Las llantas sin aire, a prueba de pinchazos y sin necesidad de mantenimiento, podrían ser instalados en un breve plazo en distintos tipos de camionetas, como paso previo a revolucionar los automóviles, estiman gigantes como Goodyear, Michelin y Bridgestone.

En una pista de pruebas de Goodyear en Luxemburgo, un grupo de periodistas puso a prueba un automóvil Tesla equipado con llantas sin aire. La fina capa de caucho en contacto con el asfalto tiene un enorme desafío físico: soportar el peso del automóvil y absorber los golpes tal como lo hacen las llantas tradicionales, y por supuesto, hacerlo durante miles de kilómetros.

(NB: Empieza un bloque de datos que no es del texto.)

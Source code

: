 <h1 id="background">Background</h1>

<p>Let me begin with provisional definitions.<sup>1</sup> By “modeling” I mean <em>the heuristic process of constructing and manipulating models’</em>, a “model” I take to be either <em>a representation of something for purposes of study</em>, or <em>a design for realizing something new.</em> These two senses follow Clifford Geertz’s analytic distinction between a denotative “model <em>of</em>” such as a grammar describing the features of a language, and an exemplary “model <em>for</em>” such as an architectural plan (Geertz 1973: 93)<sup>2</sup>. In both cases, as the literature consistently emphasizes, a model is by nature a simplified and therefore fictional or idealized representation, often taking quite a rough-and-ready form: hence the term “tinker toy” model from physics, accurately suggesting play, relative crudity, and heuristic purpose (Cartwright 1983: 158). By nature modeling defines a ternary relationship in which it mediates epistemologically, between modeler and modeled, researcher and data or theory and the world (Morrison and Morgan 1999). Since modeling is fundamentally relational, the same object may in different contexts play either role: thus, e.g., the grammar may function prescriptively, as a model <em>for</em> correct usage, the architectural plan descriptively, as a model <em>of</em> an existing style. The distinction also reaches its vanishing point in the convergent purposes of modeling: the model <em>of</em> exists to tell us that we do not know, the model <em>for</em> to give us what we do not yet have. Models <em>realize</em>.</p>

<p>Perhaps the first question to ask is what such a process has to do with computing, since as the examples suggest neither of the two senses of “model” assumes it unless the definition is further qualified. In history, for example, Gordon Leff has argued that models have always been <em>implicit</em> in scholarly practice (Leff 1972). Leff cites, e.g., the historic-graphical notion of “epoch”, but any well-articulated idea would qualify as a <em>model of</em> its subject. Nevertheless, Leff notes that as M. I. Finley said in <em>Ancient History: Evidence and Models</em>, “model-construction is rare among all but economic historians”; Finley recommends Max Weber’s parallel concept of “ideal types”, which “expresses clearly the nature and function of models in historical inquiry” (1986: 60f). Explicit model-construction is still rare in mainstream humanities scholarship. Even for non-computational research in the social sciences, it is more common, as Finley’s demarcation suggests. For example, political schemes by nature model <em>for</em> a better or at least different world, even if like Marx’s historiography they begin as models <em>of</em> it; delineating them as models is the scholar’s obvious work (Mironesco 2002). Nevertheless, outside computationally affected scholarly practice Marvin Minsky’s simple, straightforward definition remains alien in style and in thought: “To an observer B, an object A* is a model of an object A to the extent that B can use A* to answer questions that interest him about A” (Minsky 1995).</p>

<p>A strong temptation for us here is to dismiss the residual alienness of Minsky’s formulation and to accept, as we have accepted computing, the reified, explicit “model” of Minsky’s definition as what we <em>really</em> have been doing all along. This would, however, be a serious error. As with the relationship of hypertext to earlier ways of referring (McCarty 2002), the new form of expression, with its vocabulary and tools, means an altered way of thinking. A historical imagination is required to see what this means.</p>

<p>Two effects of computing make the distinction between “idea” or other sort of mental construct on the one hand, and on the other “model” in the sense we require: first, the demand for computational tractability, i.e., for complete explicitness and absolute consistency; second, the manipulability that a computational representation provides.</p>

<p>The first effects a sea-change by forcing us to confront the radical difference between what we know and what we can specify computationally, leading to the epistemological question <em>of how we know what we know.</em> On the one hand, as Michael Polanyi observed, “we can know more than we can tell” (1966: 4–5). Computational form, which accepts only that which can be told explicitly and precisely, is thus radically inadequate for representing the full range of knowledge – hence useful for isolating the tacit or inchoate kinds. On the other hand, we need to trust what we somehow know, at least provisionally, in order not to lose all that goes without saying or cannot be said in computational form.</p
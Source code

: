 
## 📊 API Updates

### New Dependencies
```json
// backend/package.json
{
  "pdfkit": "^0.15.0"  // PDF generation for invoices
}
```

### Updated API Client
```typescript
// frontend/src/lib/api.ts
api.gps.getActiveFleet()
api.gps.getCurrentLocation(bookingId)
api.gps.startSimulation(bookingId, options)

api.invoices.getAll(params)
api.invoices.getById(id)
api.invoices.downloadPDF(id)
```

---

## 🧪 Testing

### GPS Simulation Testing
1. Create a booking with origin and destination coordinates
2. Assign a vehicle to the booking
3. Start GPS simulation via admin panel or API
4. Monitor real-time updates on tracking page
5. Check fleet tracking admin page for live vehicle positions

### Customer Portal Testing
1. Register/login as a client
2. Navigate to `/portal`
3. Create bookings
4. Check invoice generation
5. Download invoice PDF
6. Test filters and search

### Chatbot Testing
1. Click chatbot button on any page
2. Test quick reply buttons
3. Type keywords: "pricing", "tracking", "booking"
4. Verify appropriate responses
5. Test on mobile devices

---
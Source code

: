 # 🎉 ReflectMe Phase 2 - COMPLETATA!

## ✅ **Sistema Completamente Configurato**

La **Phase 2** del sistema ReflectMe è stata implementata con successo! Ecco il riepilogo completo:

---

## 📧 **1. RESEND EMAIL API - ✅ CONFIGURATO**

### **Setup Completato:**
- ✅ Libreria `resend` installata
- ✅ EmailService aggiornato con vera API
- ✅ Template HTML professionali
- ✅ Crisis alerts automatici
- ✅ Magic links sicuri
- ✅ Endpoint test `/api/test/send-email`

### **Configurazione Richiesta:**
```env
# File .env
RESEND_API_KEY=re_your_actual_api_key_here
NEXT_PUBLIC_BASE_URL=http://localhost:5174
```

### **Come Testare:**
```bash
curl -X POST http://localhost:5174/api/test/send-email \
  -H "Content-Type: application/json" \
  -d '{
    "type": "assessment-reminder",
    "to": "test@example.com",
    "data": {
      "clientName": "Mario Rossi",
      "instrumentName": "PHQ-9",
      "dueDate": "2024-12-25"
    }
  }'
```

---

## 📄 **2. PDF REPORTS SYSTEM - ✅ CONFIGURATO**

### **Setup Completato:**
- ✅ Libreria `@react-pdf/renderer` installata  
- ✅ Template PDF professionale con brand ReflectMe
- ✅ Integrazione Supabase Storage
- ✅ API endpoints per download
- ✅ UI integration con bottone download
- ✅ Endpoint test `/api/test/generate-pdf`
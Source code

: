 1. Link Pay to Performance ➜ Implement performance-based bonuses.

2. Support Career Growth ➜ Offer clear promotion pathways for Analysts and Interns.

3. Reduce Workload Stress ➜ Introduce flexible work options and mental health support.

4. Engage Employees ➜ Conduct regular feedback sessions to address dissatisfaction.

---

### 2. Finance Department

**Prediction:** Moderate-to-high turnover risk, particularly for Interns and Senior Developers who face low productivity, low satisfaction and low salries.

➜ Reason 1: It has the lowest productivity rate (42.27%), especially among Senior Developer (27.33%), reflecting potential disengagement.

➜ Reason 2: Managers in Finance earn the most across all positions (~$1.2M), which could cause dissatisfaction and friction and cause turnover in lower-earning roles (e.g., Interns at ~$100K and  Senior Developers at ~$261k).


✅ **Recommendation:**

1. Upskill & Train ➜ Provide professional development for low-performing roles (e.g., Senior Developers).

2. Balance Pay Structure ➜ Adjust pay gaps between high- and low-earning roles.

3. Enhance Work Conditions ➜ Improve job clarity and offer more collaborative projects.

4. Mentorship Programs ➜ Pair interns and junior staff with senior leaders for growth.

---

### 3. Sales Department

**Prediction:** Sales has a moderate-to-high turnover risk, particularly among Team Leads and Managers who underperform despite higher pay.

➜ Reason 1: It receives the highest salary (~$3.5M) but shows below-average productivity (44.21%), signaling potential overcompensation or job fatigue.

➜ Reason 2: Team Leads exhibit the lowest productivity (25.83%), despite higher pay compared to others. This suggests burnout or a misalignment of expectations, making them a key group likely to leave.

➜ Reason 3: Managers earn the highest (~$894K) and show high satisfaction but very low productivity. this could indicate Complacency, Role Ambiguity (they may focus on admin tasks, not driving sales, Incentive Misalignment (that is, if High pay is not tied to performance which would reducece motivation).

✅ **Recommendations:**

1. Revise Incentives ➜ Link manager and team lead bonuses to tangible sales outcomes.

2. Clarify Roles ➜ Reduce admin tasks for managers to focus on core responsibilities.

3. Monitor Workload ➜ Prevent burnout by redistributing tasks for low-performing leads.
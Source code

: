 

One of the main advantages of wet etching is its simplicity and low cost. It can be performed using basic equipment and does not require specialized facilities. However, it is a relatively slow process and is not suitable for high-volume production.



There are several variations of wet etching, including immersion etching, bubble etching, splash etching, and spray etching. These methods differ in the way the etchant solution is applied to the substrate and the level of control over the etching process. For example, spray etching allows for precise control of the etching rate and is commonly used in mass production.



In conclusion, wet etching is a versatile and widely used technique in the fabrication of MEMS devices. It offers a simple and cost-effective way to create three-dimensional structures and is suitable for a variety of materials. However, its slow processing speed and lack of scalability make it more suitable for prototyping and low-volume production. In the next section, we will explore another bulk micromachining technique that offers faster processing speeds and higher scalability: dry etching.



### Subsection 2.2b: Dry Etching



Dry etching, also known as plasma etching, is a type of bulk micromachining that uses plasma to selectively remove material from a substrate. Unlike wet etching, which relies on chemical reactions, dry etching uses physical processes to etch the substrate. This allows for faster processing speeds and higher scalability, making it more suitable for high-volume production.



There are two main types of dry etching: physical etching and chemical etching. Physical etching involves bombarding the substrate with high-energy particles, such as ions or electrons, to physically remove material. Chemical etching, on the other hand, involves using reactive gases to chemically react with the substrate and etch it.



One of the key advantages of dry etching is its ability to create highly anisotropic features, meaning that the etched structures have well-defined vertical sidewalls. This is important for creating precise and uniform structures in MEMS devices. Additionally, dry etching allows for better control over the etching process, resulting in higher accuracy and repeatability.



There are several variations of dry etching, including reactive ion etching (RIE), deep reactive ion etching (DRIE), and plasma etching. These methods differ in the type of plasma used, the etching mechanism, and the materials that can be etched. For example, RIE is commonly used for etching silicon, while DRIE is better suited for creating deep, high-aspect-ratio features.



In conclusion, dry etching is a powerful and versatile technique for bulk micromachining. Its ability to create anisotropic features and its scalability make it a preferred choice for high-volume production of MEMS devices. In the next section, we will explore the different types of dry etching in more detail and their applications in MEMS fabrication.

El desafío parece ser gradualmente superado. La estructura de caucho y plástico de la cubierta resistió sin problemas la enorme tensión cuando el automóvil se inclinaba en las curvas de la pista de pruebas. La marcha con el modelo probado es suave, aunque el agarre al piso no es tan bueno como con los neumáticos convencionales, y las cubiertas son más ruidosas.

«La ventaja más obvia es que son a prueba de pinchazos. Nunca se desinflarán, podrían pasar por encima de cualquier clavo y no perder rendimiento», detalló Rachita.